La politica sul consumo del suolo

Il tema di consumo di suolo incontrollato si lega alla presenza di una pubblica amministrazione debole e con strumenti inadeguati. In questi ultimi 15 anni la politica e l’amministrazione si sono affidate alla deregulation normativa invece di innovare gli strumenti rispetto alle mutate fasi storiche. E’ stato perpetrato lo smantellamento delle regole e il depotenziamento degli strumenti, introducendo tra l’altro elementi distruttivi quali la perequazione diffusa e i diritti edificatori. Le recenti leggi urbanistiche regionali hanno di fatto codificato il principio di subalternità della pubblica amministrazione rispetto all’interesse privato. In nome di un’alterata percezione dell’innovazione e dello sviluppo sono stati malamente negoziati progetti urbanistici quasi mai ancorati a strategie territoriali identificabili, condivise e attuali. L’enorme stock di risorse edilizie in eccesso nel nostro paese, documenta la totale assenza di una regia pubblica nello sviluppo urbano, con costi sociali ed ambientali elevatissimi. Le quantità di invenduto, dismesso, sotto-utilizzato sono tali da non poter giustificare un contingente problema di “flessione del mercato immobiliare” ma costituiscono uno strutturale elemento di crisi e di pericolosità del sistema economico e territoriale.
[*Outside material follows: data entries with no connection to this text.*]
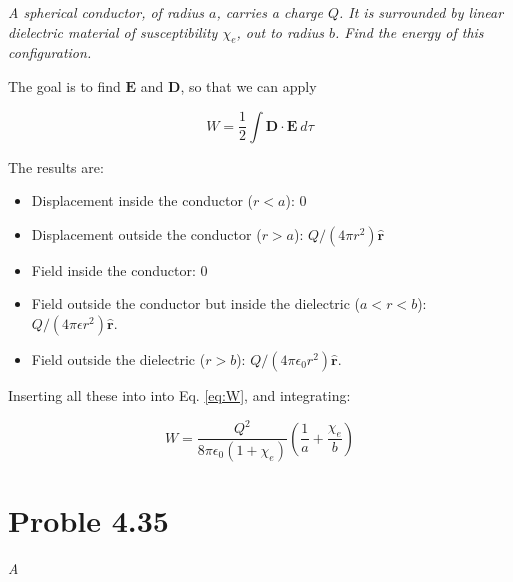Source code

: \documentclass[10pt]{article}
\begin{document}
\textit{A spherical conductor, of radius $a$, carries a charge $Q$.  It is surrounded by linear dielectric material of susceptibility $\chi_e$, out to radius $b$.  Find the energy of this configuration.}

The goal is to find $\mathbf{E}$ and $\mathbf{D}$, so that we can apply

\begin{equation}
W = \frac{1}{2}\int \mathbf{D} \cdot \mathbf{E} ~ d\tau \label{eq:W}
\end{equation}

The results are:

\begin{itemize}
\item Displacement inside the conductor ($r<a$): 0
\item Displacement outside the conductor ($r>a$): $Q/(4\pi r^2)\hat{\mathbf{r}}$
\item Field inside the conductor: 0
\item Field outside the conductor but inside the dielectric ($a<r<b$): $Q/(4\pi\epsilon r^2)\hat{\mathbf{r}}$.
\item Field outside the dielectric ($r>b$): $Q/(4\pi\epsilon_0 r^2)\hat{\mathbf{r}}$.
\end{itemize}

Inserting all these into into Eq. \ref{eq:W}, and integrating:

\begin{equation}
W = \frac{Q^2}{8\pi\epsilon_0(1+\chi_e)}\left( \frac{1}{a}+\frac{\chi_e}{b}\right)
\end{equation}

\section{Proble 4.35}

\textit{A}
\end{document}
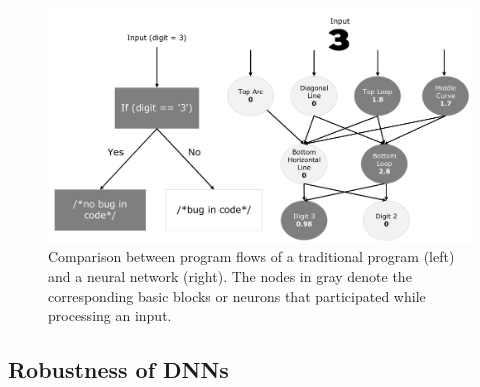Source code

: \documentclass[10pt, conference, a4paper, final]{IEEEtran}
\begin{document}
\begin{figure}{}
    \centering
    \includegraphics[width=\linewidth]{paper_images/traditional and DNN.pdf}
    \caption{ Comparison between program flows of a traditional program (left) and a neural network (right). The nodes in gray denote the corresponding basic blocks or neurons that participated while processing an input.}
    \label{fig:graph}
\end{figure}


\subsection{Robustness of DNNs}%


\end{document}

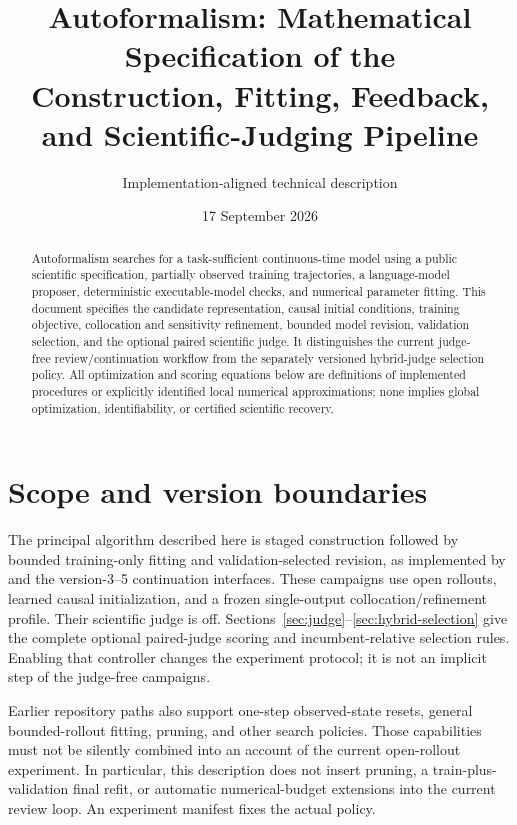 \documentclass[11pt]{article}
\title{Autoformalism: Mathematical Specification of the\protect\\
Construction, Fitting, Feedback, and Scientific-Judging Pipeline}
\author{Implementation-aligned technical description}
\date{17 September 2026}
\begin{document}
\maketitle
\begin{abstract}
Autoformalism searches for a task-sufficient continuous-time model using a public
scientific specification, partially observed training trajectories, a language-model
proposer, deterministic executable-model checks, and numerical parameter fitting.
This document specifies the candidate representation, causal initial conditions,
training objective, collocation and sensitivity refinement, bounded model revision,
validation selection, and the optional paired scientific judge. It distinguishes
the current judge-free review/continuation workflow from the separately versioned
hybrid-judge selection policy. All optimization and scoring equations below are
definitions of implemented procedures or explicitly identified local numerical
approximations; none implies global optimization, identifiability, or certified
scientific recovery.
\end{abstract}
\tableofcontents
\newpage

\section{Scope and version boundaries}
\label{sec:scope}

The principal algorithm described here is staged construction followed by bounded
training-only fitting and validation-selected revision, as implemented by
 and the version-3--5 continuation interfaces.
These campaigns use open rollouts, learned causal initialization, and a frozen
single-output collocation/refinement profile. Their scientific judge is off.
Sections~\ref{sec:judge}--\ref{sec:hybrid-selection} give the complete optional
paired-judge scoring and incumbent-relative selection rules. Enabling that
controller changes the experiment protocol; it is not an implicit step of the
judge-free campaigns.

Earlier repository paths also support one-step observed-state resets, general
bounded-rollout fitting, pruning, and other search policies. Those capabilities
must not be silently combined into an account of the current open-rollout
experiment. In particular, this description does not insert pruning, a
train-plus-validation final refit, or automatic numerical-budget extensions into
the current review loop. An experiment manifest fixes the actual policy.
\end{document}
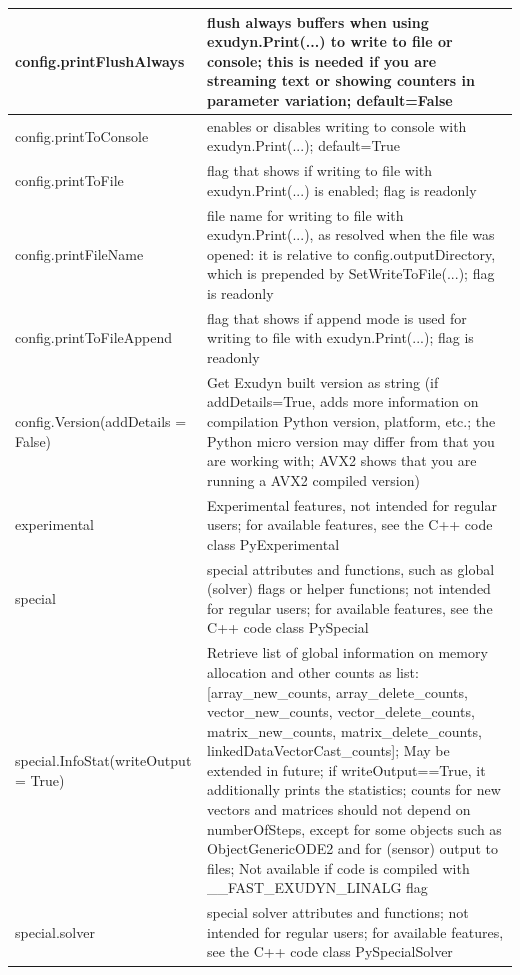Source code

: \begin{center}
\begin{longtable}{| p{8cm} | p{8cm} |}
  config.printFlushAlways & flush always buffers when using exudyn.Print(...) to write to file or console; this is needed if you are streaming text or showing counters in parameter variation; default=False\\ \hline  
  config.printToConsole & enables or disables writing to console with exudyn.Print(...); default=True\\ \hline  
  config.printToFile & flag that shows if writing to file with exudyn.Print(...) is enabled; flag is readonly\\ \hline  
  config.printFileName & file name for writing to file with exudyn.Print(...), as resolved when the file was opened: it is relative to config.outputDirectory, which is prepended by SetWriteToFile(...); flag is readonly\\ \hline  
  config.printToFileAppend & flag that shows if append mode is used for writing to file with exudyn.Print(...); flag is readonly\\ \hline  
  config.Version(addDetails = False) & Get Exudyn built version as string (if addDetails=True, adds more information on compilation Python version, platform, etc.; the Python micro version may differ from that you are working with; AVX2 shows that you are running a AVX2 compiled version)\\ \hline 
  experimental & Experimental features, not intended for regular users; for available features, see the C++ code class PyExperimental\\ \hline  
  special & special attributes and functions, such as global (solver) flags or helper functions; not intended for regular users; for available features, see the C++ code class PySpecial\\ \hline  
  special.InfoStat(writeOutput = True) & Retrieve list of global information on memory allocation and other counts as list:[array\_new\_counts, array\_delete\_counts, vector\_new\_counts, vector\_delete\_counts, matrix\_new\_counts, matrix\_delete\_counts, linkedDataVectorCast\_counts]; May be extended in future; if writeOutput==True, it additionally prints the statistics; counts for new vectors and matrices should not depend on numberOfSteps, except for some objects such as ObjectGenericODE2 and for (sensor) output to files; Not available if code is compiled with \_\_FAST\_EXUDYN\_LINALG flag\\ \hline 
  special.solver & special solver attributes and functions; not intended for regular users; for available features, see the C++ code class PySpecialSolver\\ \hline  

\end{longtable}
\end{center}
In questa fase, il dimensionamento e il calcolo della capacità insediativa di un Piano sono stati banditi e considerati pratiche obsolete, evocatrici di una cultura della pianificazione dirigista e anche un po’ sovietica. Al contrario, “sovradimensionare” aree edificabili significa regalare rendite potenziali non giustificate e incentivare lo spreco di risorse territoriali.

Contrariamente alla sfera della pianificazione urbanistica, il territorio è investito da interventi straordinari di grande impatto, legati soprattutto a infrastrutture per la viabilità e le reti tecnologiche.

L’insieme di questi interventi, governati con logiche impermeabili ai concetti di copianificazione e coordinamento, documenta l’esistenza di agenti del cambiamento territoriale, separati, autonomi ed efficaci con una ampia disponibilità di risorse economiche rispetto al pubblico. A questi grandi interventi si aggiunge una copiosa produzione di piccole infrastrutture nate per contrastare il congestionamento da traffico. Queste alimentano una tradizione che non ha quasi mai trattato in modo integrato i rapporti tra modelli insediativi e mobilità e che finisce per erodere ingenti quantità di suolo, anche per gli effetti secondari derivanti dalle mutate condizioni di accessibilità che esse generano.